Partono gli incentivi per l’assunzione agevolata di giovani

Sono online sul sito dell’Inps i moduli per la richiesta di incentivo previsto dalla Legge di Stabilità 2017 per accedere alla decontribuzione sull’assunzione agevolata di giovani per il biennio 2017-2018, purché si trovino a non più di sei mesi dall’ottenimento del titolo di studio e abbiano effettuato un periodo di alternanza scuola lavoro o di apprendistato presso il medesimo datore di lavoro.

Lo sgravio fiscale spetta a tutti i lavoratori privati mentre ne rimangono esclusi pubblica amministrazione, lavoro domestico e agricolo.

Si tratta di un’agevolazione che riguarda la decontribuzione al 100% per tre anni sui versamenti Inps, fino ad un tetto annuo di 3.250 euro, che significa una soglia massima mensile pari a 270,83 euro. Un’eventuale eccedenza mensile può essere esposta nei mesi successivi, fermo restando il rispetto della soglia massima di esonero contributivo.
Il triennio di durata del beneficio si calcola dalla data dell’assunzione e può essere sospeso in caso di maternità.

L’agevolazione non è cumulabile con altri incentivi contributivi quali il beneficio per chi assume lavoratori over 50, oppure gli incentivi Occupazione Sud e Occupazione giovani. E’ invece cumulabile con altri incentivi all’occupazione come quello per l’assunzione dei lavoratori disabili o per i lavoratori in NASpI.

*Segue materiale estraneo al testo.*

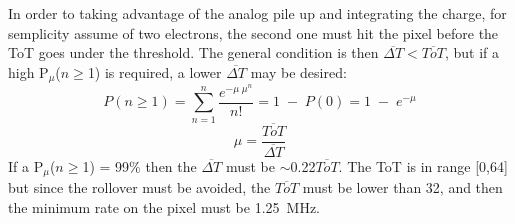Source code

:    In order to taking advantage of the analog pile up and integrating the charge, for semplicity assume of two electrons, the second one must hit the pixel before the ToT goes under the threshold. The general condition is then $\overline{\Delta T}<\overline{ToT}$, but if a high P$_\mu$($n\geqslant$1) is required, a lower $\overline{\Delta T}$ may be desired:
   \begin{equation}
      P(n\geqslant1) = \sum\limits_{n=1}^n \frac{e^{-\mu\;\mu^n}}{n!} = 1\;-\;P(0) = 1\;-\;e^{-\mu}
   \end{equation}
   \begin{equation}
      \mu = \frac{\overline{ToT}}{\overline{\Delta T}}
   \end{equation}
   If a P$_\mu$($n\geqslant$1) = 99\% then the $\overline{\Delta T}$ must be $\sim$0.22$\overline{ToT}$. The ToT is in range [0,64] but since the rollover must be avoided, the $\overline{ToT}$ must be lower than 32, and then the minimum rate on the pixel must be \SI{1.25}{\MHz}. \\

Chi vuole chiedere l’agevolazione deve utilizzare l’applicazione Diresco, inviando domanda preliminare che contiene dati del lavoratore, retribuzione mensile media, aliquota contributiva datoriale, tipologia orario di rapporto.
Ricevuta questa domanda, l’Inps entro 48 ore calcola il beneficio spettante, valuta le risorse disponibili e, in caso di istruttoria positiva, comunica al richiedente che è stato prenotato l’importo della decontribuzione spettante.
A questo punto, entro 10 giorni di calendario, il datore di lavoro deve comunicare l’avvenuta assunzione e la conferma della prenotazione. Se non rispetta il termine deve ripetere l’intera procedura.

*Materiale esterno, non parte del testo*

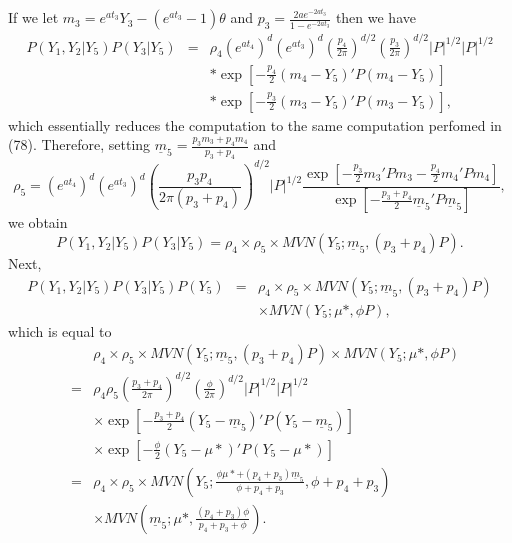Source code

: \documentclass[12pt]{article}
\begin{document}
If we let  
$m_3 = e^{at_3} Y_3 - (e^{at_3} - 1) \theta $ and $p_3 = \frac{2ae^{-2at_3}}{1-e^{-2at_3}} $ then we have 
\begin{eqnarray}
P(Y_1,Y_2| Y_5) P(Y_3 | Y_5) & = & \rho_4 ( e^{at_4} )^d ( e^{at_3} )^d \left( \frac{p_4}{2 \pi} \right) ^{d/2}  \left( \frac{ p_3 }{2 \pi} \right) ^{d/2} |P|^{1/2} |P|^{1/2}  \\
& & * \exp \left[ -\frac{p_4}{2} \left( m_4  - Y_5  \right)' P \left( m_4 - Y_5  \right)  \right] \\
 & & * \exp \left[ -\frac{ p_3 }{2} \left(m_3 - Y_5 \right)' P \left( m_3 - Y_5  \right)   \right] ,
\end{eqnarray}
which essentially reduces the computation to the same computation perfomed in (78).  Therefore, setting 
$\underline{m}_5 = \frac{p_3 m_3 + p_4 m_4}{p_3 + p_4} $ and 
\begin{equation}
\rho_5 = ( e^{at_4} )^d ( e^{at_3} )^d \left( \frac{p_3 p_4}{2 \pi (p_3 + p_4)} \right)^{d/2}  |P|^{1/2} \frac {\exp \left[ -\frac{p_3}{2} m_3' P m_3 -\frac{p_4}{2}m_4'P m_4  \right] }
{ \exp \left[ -\frac{p_3 + p_4}{2} \underline{m}_5' P \underline{m}_5 \right] } ,
\end{equation}
we obtain
\begin{equation}
P(Y_1,Y_2 | Y_5) P(Y_3 | Y_5) = \rho_4 \times \rho_5 \times MVN (Y_5 ; \underline{m}_5, (p_3 + p_4)P) .
\end{equation}
Next, 
\begin{eqnarray}
P(Y_1,Y_2 | Y_5) P(Y_3 | Y_5) P(Y_5) & = & \rho_4 \times \rho_5 \times MVN (Y_5 ; \underline{m}_5, (p_3 + p_4)P) \\
& & \times MVN(Y_5; \mu*, \phi P),
\end{eqnarray}
which is equal to
\begin{eqnarray}
& & \rho_4 \times \rho_5 \times MVN (Y_5 ; \underline{m}_5, (p_3 + p_4)P) \times MVN(Y_5; \mu*, \phi P) \\
& = & \rho_4 \rho_5 \left( \frac{p_3 + p_4}{2 \pi} \right) ^{d/2}  \left( \frac{ \phi }{2 \pi} \right) ^{d/2} |P|^{1/2} |P|^{1/2} \\
& & \times \exp \left[ -\frac{ p_3 + p_4 }{2} \left( Y_5  - \underline{m}_5  \right)' P \left( Y_5 - \underline{m}_5  \right)  \right] \\
& &  \times \exp \left[ -\frac{\phi}{2} \left( Y_5  - \mu*  \right)' P \left( Y_5 - \mu*  \right)  \right]  \\
& = & \rho_4 \times \rho_5 \times MVN \left(Y_5; \frac{\phi \mu* + (p_4 + p_3) \underline{m}_5 }{\phi + p_4 + p_3}, \phi + p_4 + p_3 \right) \\
& & \times MVN \left(\underline{m}_5;\mu*, \frac{(p_4 + p_3)\phi}{p_4 + p_3 + \phi} \right) .
\end{eqnarray}
\end{document}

Il beneficio vale per contratti di lavoro a tempo indeterminato mentre sono escluse il contratto intermittente o a chiamata. Comprese invece la somministrazione e le cooperative di lavoro.
L’esonero contributivo non è previsto se l’assunzione viola diritti di precedenza, nell’impresa sono in atto ammortizzatori sociali per crisi o riorganizzazione, il lavoratore è stato licenziato dalla stessa azienda nei sei mesi precedenti. Il lavoratore deve aver svolto presso il datore di lavoro un periodo di alternanza scuola lavoro pari ad almeno il 30% delle ore previste dal proprio percorso, o un apprendistato per la qualifica e il diploma professionale, il diploma di istruzione secondaria superiore, il certificato di specializzazione tecnica superiore o periodi di apprendistato in alta formazione.